▸ How to complete this task: Below is a listing. Return the lines from the one that contains "Source code" to the one that contains "Сделано с использованием", both ends included, verbatim and with no pictures.

▸ The data:
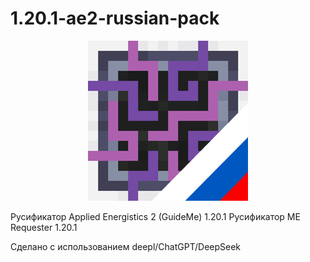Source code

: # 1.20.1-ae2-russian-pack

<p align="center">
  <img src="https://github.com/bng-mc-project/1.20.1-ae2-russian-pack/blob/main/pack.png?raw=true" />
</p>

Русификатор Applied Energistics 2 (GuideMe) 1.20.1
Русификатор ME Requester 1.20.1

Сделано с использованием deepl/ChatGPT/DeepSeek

...

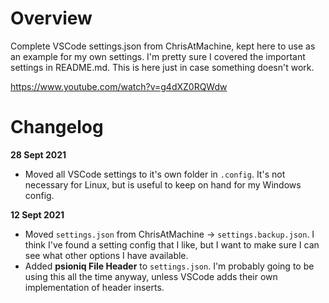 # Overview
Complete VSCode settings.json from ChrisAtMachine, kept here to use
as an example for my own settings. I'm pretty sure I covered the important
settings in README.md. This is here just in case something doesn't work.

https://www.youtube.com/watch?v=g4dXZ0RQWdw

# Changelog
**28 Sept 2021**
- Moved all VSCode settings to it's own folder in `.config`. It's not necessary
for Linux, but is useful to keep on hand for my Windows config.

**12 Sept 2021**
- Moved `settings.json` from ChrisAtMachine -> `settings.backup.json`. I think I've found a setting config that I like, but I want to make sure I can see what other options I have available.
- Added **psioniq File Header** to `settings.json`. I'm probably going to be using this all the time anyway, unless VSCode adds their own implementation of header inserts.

▸ Output of the exercise:
Source code

: # 1.20.1-ae2-russian-pack

<p align="center">
  <img src="https://github.com/bng-mc-project/1.20.1-ae2-russian-pack/blob/main/pack.png?raw=true" />
</p>

Русификатор Applied Energistics 2 (GuideMe) 1.20.1
Русификатор ME Requester 1.20.1

Сделано с использованием deepl/ChatGPT/DeepSeek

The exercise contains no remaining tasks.